Correr atrás da grana ficou por minha conta. A paleta de cores, depois de larga prosa, Jaime fechou questão – “nossas cores vão ser o vermelho e o amarelo, porque revista tem que ter cor de luta, cor vibrante” (eu queria verde-floresta). Na paz, acabei enfiando um branco.

Fizemos a primeira edição da Xapuri lá mesmo, na Reserva, em uma noite. Optamos por centrar na pauta socioambiental. Nossa primeira capa foi sobre os povos indígenas isolados do Acre: ‘Isolados, Bravos, Livres: Um Brasil Indígena por Conhecer”. Depois de tudo pronto, Jaime inventou de fazer uma outra boneca, “porque toda revista tem que ter número zero”.

Dessa vez finquei pé, ficamos com a capa indígena. Voltei pra Brasília com a boneca praticamente pronta e com a missão de dar um jeito de imprimir. Nos dias seguintes, o Jaime veio pra Formosa, pra convencer minha irmã Lúcia a revisar a revista, “de grátis”. Com a primeira revista impressa, a próxima tarefa foi montar o Conselho Editorial.

Jaime fez questão de visitar, explicar o projeto e convidar pessoalmente cada conselheiro e cada conselheira (até a doença agravar, nos seus últimos meses de vida, nunca abriu mão dessa tarefa). Daqui rumamos pra Goiânia, para convidar o arqueólogo Altair Sales Barbosa, nosso primeiro conselheiro. “O mais sabido de nóis,” segundo o Jaime.

Trilhamos uma linda jornada. Em 80 meses, Jaime fez questão de decidir, mensalmente, o tema da capa e, quase sempre, escrever ele mesmo. Às vezes, ligava pra falar da ótima ideia que teve, às vezes sumia e, no dia certo, lá vinha o texto pronto, impecável.

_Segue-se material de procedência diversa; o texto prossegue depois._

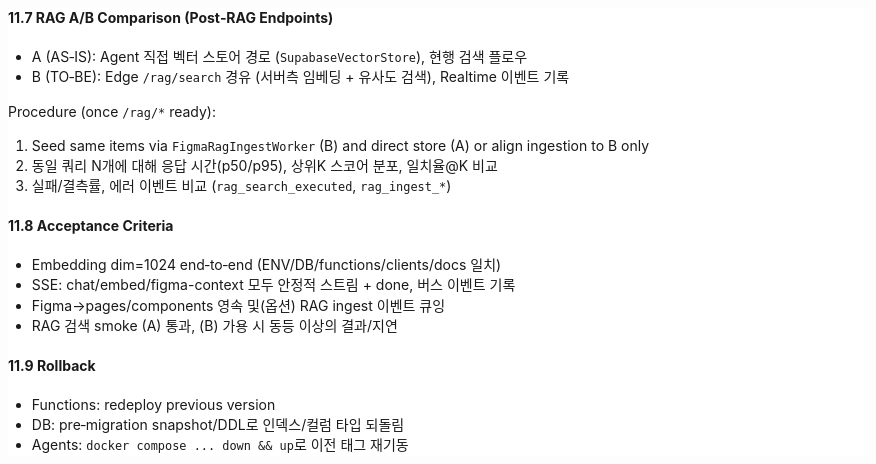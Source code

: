 #### 11.7 RAG A/B Comparison (Post‑RAG Endpoints)
- A (AS‑IS): Agent 직접 벡터 스토어 경로 (`SupabaseVectorStore`), 현행 검색 플로우
- B (TO‑BE): Edge `/rag/search` 경유 (서버측 임베딩 + 유사도 검색), Realtime 이벤트 기록

Procedure (once `/rag/*` ready):
1) Seed same items via `FigmaRagIngestWorker` (B) and direct store (A) or align ingestion to B only
2) 동일 쿼리 N개에 대해 응답 시간(p50/p95), 상위K 스코어 분포, 일치율@K 비교
3) 실패/결측률, 에러 이벤트 비교 (`rag_search_executed`, `rag_ingest_*`)

#### 11.8 Acceptance Criteria
- Embedding dim=1024 end‑to‑end (ENV/DB/functions/clients/docs 일치)
- SSE: chat/embed/figma-context 모두 안정적 스트림 + done, 버스 이벤트 기록
- Figma→pages/components 영속 및(옵션) RAG ingest 이벤트 큐잉
- RAG 검색 smoke (A) 통과, (B) 가용 시 동등 이상의 결과/지연

#### 11.9 Rollback
- Functions: redeploy previous version
- DB: pre‑migration snapshot/DDL로 인덱스/컬럼 타입 되돌림
- Agents: `docker compose ... down && up`로 이전 태그 재기동



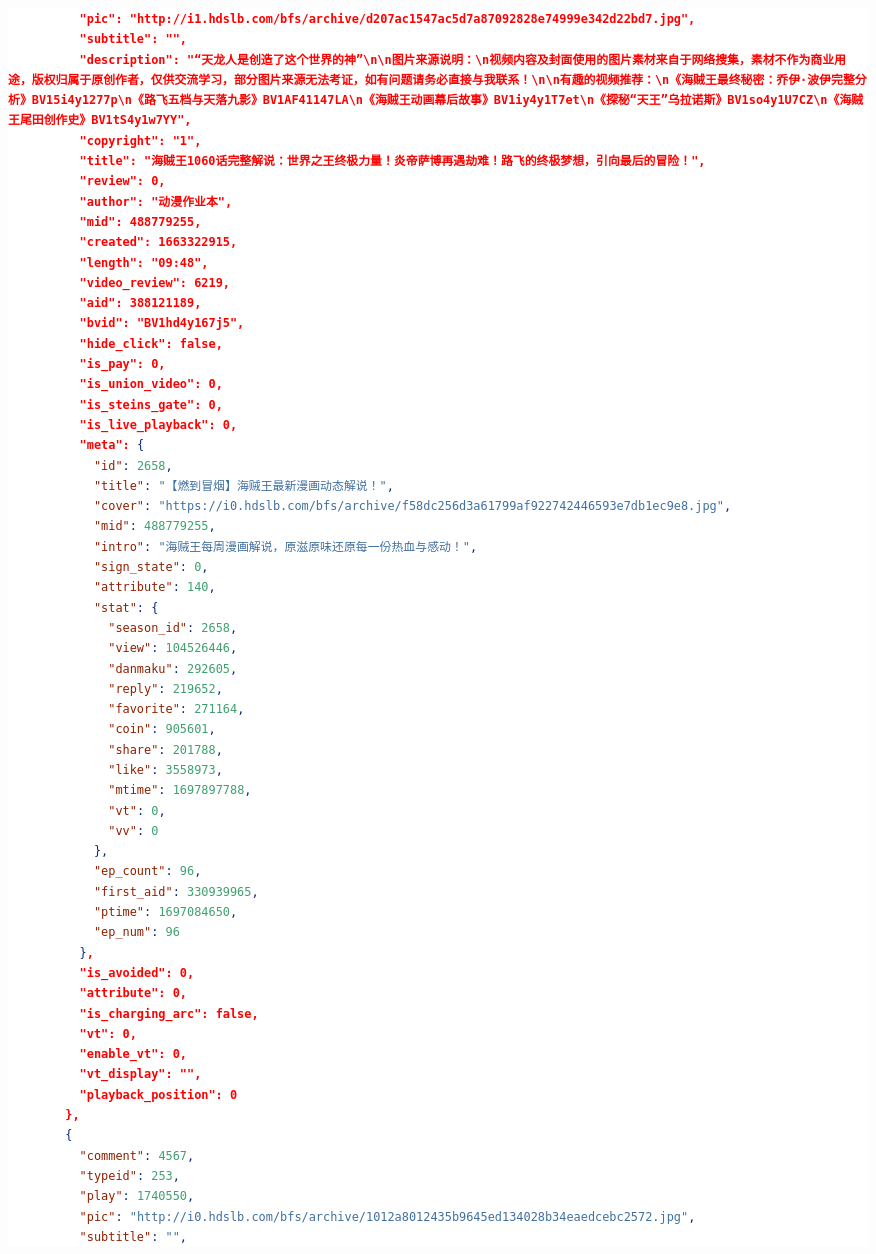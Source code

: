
 ```json
          "pic": "http://i1.hdslb.com/bfs/archive/d207ac1547ac5d7a87092828e74999e342d22bd7.jpg",
          "subtitle": "",
          "description": "“天龙人是创造了这个世界的神”\n\n图片来源说明：\n视频内容及封面使用的图片素材来自于网络搜集，素材不作为商业用途，版权归属于原创作者，仅供交流学习，部分图片来源无法考证，如有问题请务必直接与我联系！\n\n有趣的视频推荐：\n《海贼王最终秘密：乔伊·波伊完整分析》BV15i4y1277p\n《路飞五档与天落九影》BV1AF41147LA\n《海贼王动画幕后故事》BV1iy4y1T7et\n《探秘“天王”乌拉诺斯》BV1so4y1U7CZ\n《海贼王尾田创作史》BV1tS4y1w7YY",
          "copyright": "1",
          "title": "海贼王1060话完整解说：世界之王终极力量！炎帝萨博再遇劫难！路飞的终极梦想，引向最后的冒险！",
          "review": 0,
          "author": "动漫作业本",
          "mid": 488779255,
          "created": 1663322915,
          "length": "09:48",
          "video_review": 6219,
          "aid": 388121189,
          "bvid": "BV1hd4y167j5",
          "hide_click": false,
          "is_pay": 0,
          "is_union_video": 0,
          "is_steins_gate": 0,
          "is_live_playback": 0,
          "meta": {
            "id": 2658,
            "title": "【燃到冒烟】海贼王最新漫画动态解说！",
            "cover": "https://i0.hdslb.com/bfs/archive/f58dc256d3a61799af922742446593e7db1ec9e8.jpg",
            "mid": 488779255,
            "intro": "海贼王每周漫画解说，原滋原味还原每一份热血与感动！",
            "sign_state": 0,
            "attribute": 140,
            "stat": {
              "season_id": 2658,
              "view": 104526446,
              "danmaku": 292605,
              "reply": 219652,
              "favorite": 271164,
              "coin": 905601,
              "share": 201788,
              "like": 3558973,
              "mtime": 1697897788,
              "vt": 0,
              "vv": 0
            },
            "ep_count": 96,
            "first_aid": 330939965,
            "ptime": 1697084650,
            "ep_num": 96
          },
          "is_avoided": 0,
          "attribute": 0,
          "is_charging_arc": false,
          "vt": 0,
          "enable_vt": 0,
          "vt_display": "",
          "playback_position": 0
        },
        {
          "comment": 4567,
          "typeid": 253,
          "play": 1740550,
          "pic": "http://i0.hdslb.com/bfs/archive/1012a8012435b9645ed134028b34eaedcebc2572.jpg",
          "subtitle": "",
```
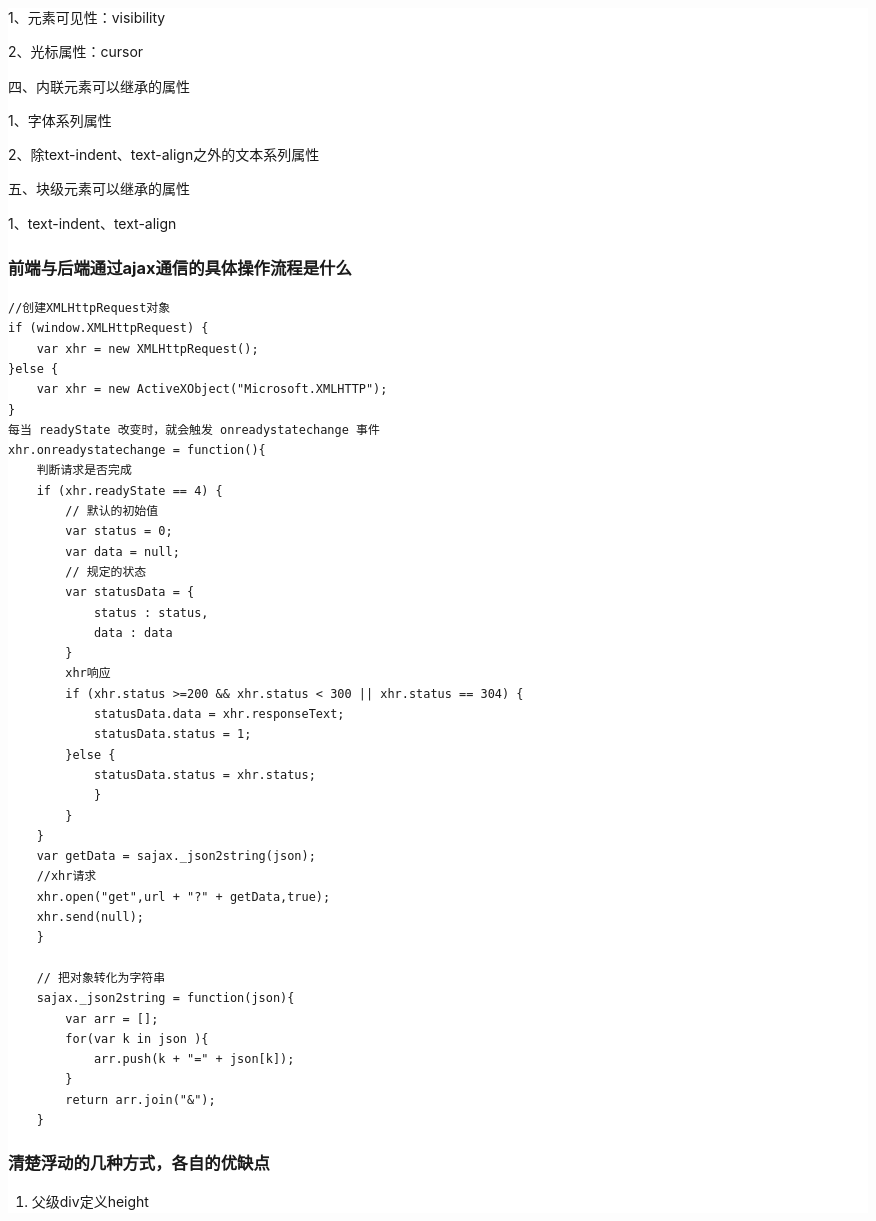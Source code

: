 1、元素可见性：visibility

2、光标属性：cursor

 

四、内联元素可以继承的属性

1、字体系列属性

2、除text-indent、text-align之外的文本系列属性

 

五、块级元素可以继承的属性

1、text-indent、text-align
### 前端与后端通过ajax通信的具体操作流程是什么

```
//创建XMLHttpRequest对象
if (window.XMLHttpRequest) {
    var xhr = new XMLHttpRequest();
}else {
    var xhr = new ActiveXObject("Microsoft.XMLHTTP");
}
每当 readyState 改变时，就会触发 onreadystatechange 事件
xhr.onreadystatechange = function(){
    判断请求是否完成
    if (xhr.readyState == 4) {
        // 默认的初始值
        var status = 0;
        var data = null;
        // 规定的状态
        var statusData = {
            status : status,
            data : data
        }
        xhr响应
        if (xhr.status >=200 && xhr.status < 300 || xhr.status == 304) {
            statusData.data = xhr.responseText;
            statusData.status = 1;
        }else {
            statusData.status = xhr.status;
            }
        }
    }
    var getData = sajax._json2string(json);
    //xhr请求
    xhr.open("get",url + "?" + getData,true);
    xhr.send(null);
    }

    // 把对象转化为字符串
    sajax._json2string = function(json){
        var arr = [];
        for(var k in json ){
            arr.push(k + "=" + json[k]);
        }
        return arr.join("&");
    }
```
### 清楚浮动的几种方式，各自的优缺点
1. 父级div定义height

Na sexta-feira, 9 de julho, quando preparávamos a Xapuri 81, pela primeira vez em sete anos, ele me pediu para cuidar de tudo. Foi uma conversa triste, ele estava agoniado com os rumos da doença e com a tragédia que o Brasil enfrentava. Não falamos em morte, mas eu sabia que era o fim.

Hoje, cá estamos nós, sem as capas do Jaime, sem as pautas do Jaime, sem o linguajar do Jaime, sem o jaimês da Xapuri, mas na labuta, firmes na resistência. Mês sim, mês sim de novo, como você sonhava, Jaiminho, carcamos porva e, enfim, chegamos à nossa edição número 100. E, depois da Xapuri 100, como era desejo seu, a gente segue esperneando.

Fica tranquilo, camarada, que por aqui tá tudo direitim.